Le terme « cataphractaire » vient du grec kataphraktoi, mot composé de « κατά » (« totalement ») et de « φρακτός » (« protégé, couvert »). Les cataphractaires sont, dans les armées de l’Antiquité et du Moyen Âge, les cavaliers lourds, portant une armure complète, ainsi que leur monture. Originaires d’Asie, ils ne furent intégrés que tardivement dans l’armée romaine, mais donneront naissance, aux alentours du XIIe siècle, à la chevalerie telle que nous nous la représentons.

Origines

Terre cuite du V-VIe s., dynastie des WEI du Nord (386-534).

Terre cuite du V-VIe s., dynastie des WEI du Nord (386-534).

Il est difficile de savoir quel peuple a inventé le concept de cavaliers cuirassés, étant donné que cette cavalerie a été employée pendant plus d’un millénaire, que les seules sources qui nous sont parvenues sont des sources gréco-latines, et que l’archéologie ne permet pas, vu les migrations perpétuelles des peuplades nomades dont nous vient cette tradition, de définir clairement qui a « déposé le brevet ».

Ce que nous pouvons dire, c’est qu’il est quasi-certain que les cavaliers lourds, « blindés » dirait-on, trouvent leur origine chez les peuples nomades des steppes d’Asie centrale et du sous-continent iranien, aux alentours du Ier millénaire avant J.C.. C’est dans cette région que les Assyriens se dotèrent pour la première fois d’une cavalerie lourde, recouverte de plates, pour combattre les nomades araméens, vers – 1300.

Lors de la fondation des premiers empires indo-iraniens vers le VIIe siècle avant J.C, la cavalerie fut le fer de lance des armées impériales : l’empire Mède et son successeur l’empire Achéménide basaient toute leur puissance sur leur cavalerie, issue du fruit de l’expérience dans les multiples guerres qui opposèrent ces deux entités aux peuplades nomades, notamment indo-scythes.

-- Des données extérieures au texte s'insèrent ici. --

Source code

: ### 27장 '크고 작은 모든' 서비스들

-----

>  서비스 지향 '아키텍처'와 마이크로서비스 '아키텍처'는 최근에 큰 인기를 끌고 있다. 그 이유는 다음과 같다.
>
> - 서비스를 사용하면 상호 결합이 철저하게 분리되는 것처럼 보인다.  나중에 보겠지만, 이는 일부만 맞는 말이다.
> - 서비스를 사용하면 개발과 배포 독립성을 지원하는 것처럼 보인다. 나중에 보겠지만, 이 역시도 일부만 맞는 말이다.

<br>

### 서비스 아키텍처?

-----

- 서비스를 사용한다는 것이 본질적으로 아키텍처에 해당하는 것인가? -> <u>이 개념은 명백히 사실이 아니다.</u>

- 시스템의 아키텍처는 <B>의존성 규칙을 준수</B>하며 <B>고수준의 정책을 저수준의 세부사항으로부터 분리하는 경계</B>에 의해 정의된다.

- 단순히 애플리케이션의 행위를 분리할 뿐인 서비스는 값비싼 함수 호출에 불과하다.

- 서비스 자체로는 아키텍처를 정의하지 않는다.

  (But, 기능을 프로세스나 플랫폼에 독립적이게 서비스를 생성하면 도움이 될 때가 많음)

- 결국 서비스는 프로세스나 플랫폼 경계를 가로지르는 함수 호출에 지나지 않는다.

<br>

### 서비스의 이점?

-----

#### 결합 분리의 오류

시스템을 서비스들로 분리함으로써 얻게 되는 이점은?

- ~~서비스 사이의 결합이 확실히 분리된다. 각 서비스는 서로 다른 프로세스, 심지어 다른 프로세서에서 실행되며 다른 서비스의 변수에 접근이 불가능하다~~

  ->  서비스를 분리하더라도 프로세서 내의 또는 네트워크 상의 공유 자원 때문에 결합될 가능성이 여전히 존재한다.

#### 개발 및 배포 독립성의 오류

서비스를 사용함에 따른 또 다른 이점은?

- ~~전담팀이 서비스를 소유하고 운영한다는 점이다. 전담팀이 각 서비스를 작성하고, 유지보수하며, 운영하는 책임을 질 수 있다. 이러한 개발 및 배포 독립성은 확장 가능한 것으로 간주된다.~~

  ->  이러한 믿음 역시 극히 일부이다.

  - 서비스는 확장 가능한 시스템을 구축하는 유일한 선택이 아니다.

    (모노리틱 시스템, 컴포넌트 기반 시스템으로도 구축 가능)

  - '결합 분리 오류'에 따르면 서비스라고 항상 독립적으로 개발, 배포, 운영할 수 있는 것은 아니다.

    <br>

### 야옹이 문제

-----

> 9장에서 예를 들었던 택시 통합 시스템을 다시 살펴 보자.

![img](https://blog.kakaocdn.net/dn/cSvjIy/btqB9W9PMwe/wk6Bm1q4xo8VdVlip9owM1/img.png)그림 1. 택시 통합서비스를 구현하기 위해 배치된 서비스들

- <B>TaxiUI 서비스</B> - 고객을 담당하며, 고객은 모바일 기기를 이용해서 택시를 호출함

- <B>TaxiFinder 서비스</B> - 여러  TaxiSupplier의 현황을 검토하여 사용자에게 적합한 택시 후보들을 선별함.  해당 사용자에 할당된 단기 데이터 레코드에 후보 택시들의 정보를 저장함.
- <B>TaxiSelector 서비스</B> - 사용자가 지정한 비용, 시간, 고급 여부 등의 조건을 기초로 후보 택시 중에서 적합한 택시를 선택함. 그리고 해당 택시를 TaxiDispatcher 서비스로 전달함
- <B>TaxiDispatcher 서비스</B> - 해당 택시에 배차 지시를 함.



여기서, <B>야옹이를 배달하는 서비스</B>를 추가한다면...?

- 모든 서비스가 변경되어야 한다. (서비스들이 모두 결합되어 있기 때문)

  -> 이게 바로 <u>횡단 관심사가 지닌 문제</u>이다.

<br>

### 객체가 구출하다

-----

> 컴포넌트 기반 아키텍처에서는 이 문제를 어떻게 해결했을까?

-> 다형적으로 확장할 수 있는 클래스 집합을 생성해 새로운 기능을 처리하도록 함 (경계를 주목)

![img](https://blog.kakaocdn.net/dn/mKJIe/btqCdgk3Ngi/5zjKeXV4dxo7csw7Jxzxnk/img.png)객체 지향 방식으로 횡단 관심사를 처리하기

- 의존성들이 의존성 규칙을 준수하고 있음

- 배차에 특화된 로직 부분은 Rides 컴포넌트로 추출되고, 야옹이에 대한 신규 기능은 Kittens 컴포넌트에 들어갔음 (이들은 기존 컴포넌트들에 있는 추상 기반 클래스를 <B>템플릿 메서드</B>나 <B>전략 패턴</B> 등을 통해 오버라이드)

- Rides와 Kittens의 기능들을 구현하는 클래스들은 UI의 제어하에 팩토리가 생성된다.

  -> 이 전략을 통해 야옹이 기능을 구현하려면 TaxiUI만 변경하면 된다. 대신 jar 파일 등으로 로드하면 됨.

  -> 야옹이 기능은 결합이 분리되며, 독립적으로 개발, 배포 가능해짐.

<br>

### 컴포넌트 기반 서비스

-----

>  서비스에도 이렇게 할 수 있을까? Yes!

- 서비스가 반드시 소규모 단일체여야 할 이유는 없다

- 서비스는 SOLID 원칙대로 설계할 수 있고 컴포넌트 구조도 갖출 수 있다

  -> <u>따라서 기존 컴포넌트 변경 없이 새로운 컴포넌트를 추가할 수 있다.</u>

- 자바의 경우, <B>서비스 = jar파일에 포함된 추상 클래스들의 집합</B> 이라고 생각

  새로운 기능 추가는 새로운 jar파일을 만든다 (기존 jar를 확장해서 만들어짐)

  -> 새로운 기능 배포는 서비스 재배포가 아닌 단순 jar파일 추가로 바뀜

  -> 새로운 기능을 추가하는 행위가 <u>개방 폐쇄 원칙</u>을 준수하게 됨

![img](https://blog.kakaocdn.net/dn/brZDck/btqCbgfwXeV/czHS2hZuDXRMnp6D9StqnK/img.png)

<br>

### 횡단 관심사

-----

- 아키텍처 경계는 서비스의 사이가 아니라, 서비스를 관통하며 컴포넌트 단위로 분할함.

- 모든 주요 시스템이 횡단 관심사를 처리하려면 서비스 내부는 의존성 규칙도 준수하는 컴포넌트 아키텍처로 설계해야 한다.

L’idée de cavalerie lourde se diffuse très largement, notamment dans les peuplades steppiques d’Europe orientale : aux alentours du IVe siècle av. JC, les Sarmates prennent le dessus sur leurs rivaux Scythes, grâce à l’usage d’une redoutable cavalerie lourde contre des peuples qui ignoraient son usage. Attention toutefois : l’usage de cavalerie lourde ne signifie pas de fait l’usage d’une cavalerie de choc : il semble que la première utilisation de protections telles que les broignes ou les armures lamellaires avait pour but de protéger des archers montés… contre d’autres archers montés, mais non protégés. L’usage d’une cavalerie loure de choc n’apparaît que plus tard.

Douloureuse découverte en Occident

Contre une phalange, la cavalerie s'avère totalement inutile.

Contre une phalange, la cavalerie s’avère totalement inutile.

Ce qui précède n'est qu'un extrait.